Your task is to repeat the entries word for word while leaving out the pictures.

**** Entries supplied

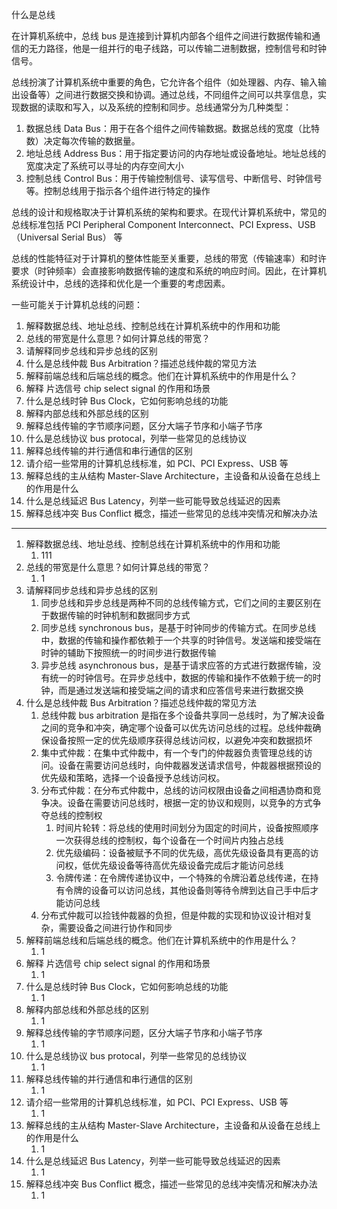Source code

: 什么是总线



在计算机系统中，总线 bus 是连接到计算机内部各个组件之间进行数据传输和通信的无力路径，他是一组并行的电子线路，可以传输二进制数据，控制信号和时钟信号。

总线扮演了计算机系统中重要的角色，它允许各个组件（如处理器、内存、输入输出设备等）之间进行数据交换和协调。通过总线，不同组件之间可以共享信息，实现数据的读取和写入，以及系统的控制和同步。总线通常分为几种类型：

1. 数据总线 Data Bus：用于在各个组件之间传输数据。数据总线的宽度（比特数）决定每次传输的数据量。
2. 地址总线 Address Bus：用于指定要访问的内存地址或设备地址。地址总线的宽度决定了系统可以寻址的内存空间大小
3. 控制总线 Control Bus：用于传输控制信号、读写信号、中断信号、时钟信号等。控制总线用于指示各个组件进行特定的操作

总线的设计和规格取决于计算机系统的架构和要求。在现代计算机系统中，常见的总线标准包括 PCI Peripheral Component Interconnect、PCI Express、USB（Universal Serial Bus） 等

总线的性能特征对于计算机的整体性能至关重要，总线的带宽（传输速率）和时许要求（时钟频率）会直接影响数据传输的速度和系统的响应时间。因此，在计算机系统设计中，总线的选择和优化是一个重要的考虑因素。

一些可能关于计算机总线的问题：

1. 解释数据总线、地址总线、控制总线在计算机系统中的作用和功能
2. 总线的带宽是什么意思？如何计算总线的带宽？
3. 请解释同步总线和异步总线的区别
4. 什么是总线仲裁 Bus Arbitration？描述总线仲裁的常见方法
5. 解释前端总线和后端总线的概念。他们在计算机系统中的作用是什么？
6. 解释 片选信号 chip select signal 的作用和场景
7. 什么是总线时钟 Bus Clock，它如何影响总线的功能
8. 解释内部总线和外部总线的区别
9. 解释总线传输的字节顺序问题，区分大端子节序和小端子节序
10. 什么是总线协议 bus protocal，列举一些常见的总线协议
11. 解释总线传输的并行通信和串行通信的区别
12. 请介绍一些常用的计算机总线标准，如 PCI、PCI Express、USB 等
13. 解释总线的主从结构 Master-Slave Architecture，主设备和从设备在总线上的作用是什么
14. 什么是总线延迟 Bus Latency，列举一些可能导致总线延迟的因素
15. 解释总线冲突 Bus Conflict 概念，描述一些常见的总线冲突情况和解决办法

---

1. 解释数据总线、地址总线、控制总线在计算机系统中的作用和功能
   1. 111
2. 总线的带宽是什么意思？如何计算总线的带宽？
   1. 1
3. 请解释同步总线和异步总线的区别
   1. 同步总线和异步总线是两种不同的总线传输方式，它们之间的主要区别在于数据传输的时钟机制和数据同步方式
   2. 同步总线 synchronous bus，是基于时钟同步的传输方式。在同步总线中，数据的传输和操作都依赖于一个共享的时钟信号。发送端和接受端在时钟的辅助下按照统一的时间步进行数据传输
   3. 异步总线 asynchronous bus，是基于请求应答的方式进行数据传输，没有统一的时钟信号。在异步总线中，数据的传输和操作不依赖于统一的时钟，而是通过发送端和接受端之间的请求和应答信号来进行数据交换
4. 什么是总线仲裁 Bus Arbitration？描述总线仲裁的常见方法
   1. 总线仲裁 bus arbitration 是指在多个设备共享同一总线时，为了解决设备之间的竞争和冲突，确定哪个设备可以优先访问总线的过程。总线仲裁确保设备按照一定的优先级顺序获得总线访问权，以避免冲突和数据损坏
   2. 集中式仲裁：在集中式仲裁中，有一个专门的仲裁器负责管理总线的访问。设备在需要访问总线时，向仲裁器发送请求信号，仲裁器根据预设的优先级和策略，选择一个设备授予总线访问权。
   3. 分布式仲裁：在分布式仲裁中，总线的访问权限由设备之间相遇协商和竞争决。设备在需要访问总线时，根据一定的协议和规则，以竞争的方式争夺总线的控制权
      1. 时间片轮转：将总线的使用时间划分为固定的时间片，设备按照顺序一次获得总线的控制权，每个设备在一个时间片内独占总线
      2. 优先级编码：设备被赋予不同的优先级，高优先级设备具有更高的访问权，低优先级设备等待高优先级设备完成后才能访问总线
      3. 令牌传递：在令牌传递协议中，一个特殊的令牌沿着总线传递，在持有令牌的设备可以访问总线，其他设备则等待令牌到达自己手中后才能访问总线
   4. 分布式仲裁可以捡钱仲裁器的负担，但是仲裁的实现和协议设计相对复杂，需要设备之间进行协作和同步
5. 解释前端总线和后端总线的概念。他们在计算机系统中的作用是什么？
   1. 1
6. 解释 片选信号 chip select signal 的作用和场景
   1. 1
7. 什么是总线时钟 Bus Clock，它如何影响总线的功能
   1. 1
8. 解释内部总线和外部总线的区别
   1. 1
9. 解释总线传输的字节顺序问题，区分大端子节序和小端子节序
   1. 1
10. 什么是总线协议 bus protocal，列举一些常见的总线协议
    1. 1
11. 解释总线传输的并行通信和串行通信的区别
    1. 1
12. 请介绍一些常用的计算机总线标准，如 PCI、PCI Express、USB 等
    1. 1
13. 解释总线的主从结构 Master-Slave Architecture，主设备和从设备在总线上的作用是什么
    1. 1
14. 什么是总线延迟 Bus Latency，列举一些可能导致总线延迟的因素
    1. 1
15. 解释总线冲突 Bus Conflict 概念，描述一些常见的总线冲突情况和解决办法
    1. 1





















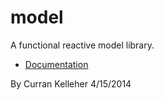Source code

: model
=====

A functional reactive model library.

 * [Documentation](http://curran.github.io/model/docs/model.html)

By Curran Kelleher 4/15/2014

********

> _The answer_:
Source code

: 什么是总线



在计算机系统中，总线 bus 是连接到计算机内部各个组件之间进行数据传输和通信的无力路径，他是一组并行的电子线路，可以传输二进制数据，控制信号和时钟信号。

总线扮演了计算机系统中重要的角色，它允许各个组件（如处理器、内存、输入输出设备等）之间进行数据交换和协调。通过总线，不同组件之间可以共享信息，实现数据的读取和写入，以及系统的控制和同步。总线通常分为几种类型：

1. 数据总线 Data Bus：用于在各个组件之间传输数据。数据总线的宽度（比特数）决定每次传输的数据量。
2. 地址总线 Address Bus：用于指定要访问的内存地址或设备地址。地址总线的宽度决定了系统可以寻址的内存空间大小
3. 控制总线 Control Bus：用于传输控制信号、读写信号、中断信号、时钟信号等。控制总线用于指示各个组件进行特定的操作

总线的设计和规格取决于计算机系统的架构和要求。在现代计算机系统中，常见的总线标准包括 PCI Peripheral Component Interconnect、PCI Express、USB（Universal Serial Bus） 等

总线的性能特征对于计算机的整体性能至关重要，总线的带宽（传输速率）和时许要求（时钟频率）会直接影响数据传输的速度和系统的响应时间。因此，在计算机系统设计中，总线的选择和优化是一个重要的考虑因素。

一些可能关于计算机总线的问题：

1. 解释数据总线、地址总线、控制总线在计算机系统中的作用和功能
2. 总线的带宽是什么意思？如何计算总线的带宽？
3. 请解释同步总线和异步总线的区别
4. 什么是总线仲裁 Bus Arbitration？描述总线仲裁的常见方法
5. 解释前端总线和后端总线的概念。他们在计算机系统中的作用是什么？
6. 解释 片选信号 chip select signal 的作用和场景
7. 什么是总线时钟 Bus Clock，它如何影响总线的功能
8. 解释内部总线和外部总线的区别
9. 解释总线传输的字节顺序问题，区分大端子节序和小端子节序
10. 什么是总线协议 bus protocal，列举一些常见的总线协议
11. 解释总线传输的并行通信和串行通信的区别
12. 请介绍一些常用的计算机总线标准，如 PCI、PCI Express、USB 等
13. 解释总线的主从结构 Master-Slave Architecture，主设备和从设备在总线上的作用是什么
14. 什么是总线延迟 Bus Latency，列举一些可能导致总线延迟的因素
15. 解释总线冲突 Bus Conflict 概念，描述一些常见的总线冲突情况和解决办法

---

1. 解释数据总线、地址总线、控制总线在计算机系统中的作用和功能
   1. 111
2. 总线的带宽是什么意思？如何计算总线的带宽？
   1. 1
3. 请解释同步总线和异步总线的区别
   1. 同步总线和异步总线是两种不同的总线传输方式，它们之间的主要区别在于数据传输的时钟机制和数据同步方式
   2. 同步总线 synchronous bus，是基于时钟同步的传输方式。在同步总线中，数据的传输和操作都依赖于一个共享的时钟信号。发送端和接受端在时钟的辅助下按照统一的时间步进行数据传输
   3. 异步总线 asynchronous bus，是基于请求应答的方式进行数据传输，没有统一的时钟信号。在异步总线中，数据的传输和操作不依赖于统一的时钟，而是通过发送端和接受端之间的请求和应答信号来进行数据交换
4. 什么是总线仲裁 Bus Arbitration？描述总线仲裁的常见方法
   1. 总线仲裁 bus arbitration 是指在多个设备共享同一总线时，为了解决设备之间的竞争和冲突，确定哪个设备可以优先访问总线的过程。总线仲裁确保设备按照一定的优先级顺序获得总线访问权，以避免冲突和数据损坏
   2. 集中式仲裁：在集中式仲裁中，有一个专门的仲裁器负责管理总线的访问。设备在需要访问总线时，向仲裁器发送请求信号，仲裁器根据预设的优先级和策略，选择一个设备授予总线访问权。
   3. 分布式仲裁：在分布式仲裁中，总线的访问权限由设备之间相遇协商和竞争决。设备在需要访问总线时，根据一定的协议和规则，以竞争的方式争夺总线的控制权
      1. 时间片轮转：将总线的使用时间划分为固定的时间片，设备按照顺序一次获得总线的控制权，每个设备在一个时间片内独占总线
      2. 优先级编码：设备被赋予不同的优先级，高优先级设备具有更高的访问权，低优先级设备等待高优先级设备完成后才能访问总线
      3. 令牌传递：在令牌传递协议中，一个特殊的令牌沿着总线传递，在持有令牌的设备可以访问总线，其他设备则等待令牌到达自己手中后才能访问总线
   4. 分布式仲裁可以捡钱仲裁器的负担，但是仲裁的实现和协议设计相对复杂，需要设备之间进行协作和同步
5. 解释前端总线和后端总线的概念。他们在计算机系统中的作用是什么？
   1. 1
6. 解释 片选信号 chip select signal 的作用和场景
   1. 1
7. 什么是总线时钟 Bus Clock，它如何影响总线的功能
   1. 1
8. 解释内部总线和外部总线的区别
   1. 1
9. 解释总线传输的字节顺序问题，区分大端子节序和小端子节序
   1. 1
10. 什么是总线协议 bus protocal，列举一些常见的总线协议
    1. 1
11. 解释总线传输的并行通信和串行通信的区别
    1. 1
12. 请介绍一些常用的计算机总线标准，如 PCI、PCI Express、USB 等
    1. 1
13. 解释总线的主从结构 Master-Slave Architecture，主设备和从设备在总线上的作用是什么
    1. 1
14. 什么是总线延迟 Bus Latency，列举一些可能导致总线延迟的因素
    1. 1
15. 解释总线冲突 Bus Conflict 概念，描述一些常见的总线冲突情况和解决办法
    1. 1





















Source code

: model
=====

A functional reactive model library.

 * [Documentation](http://curran.github.io/model/docs/model.html)

By Curran Kelleher 4/15/2014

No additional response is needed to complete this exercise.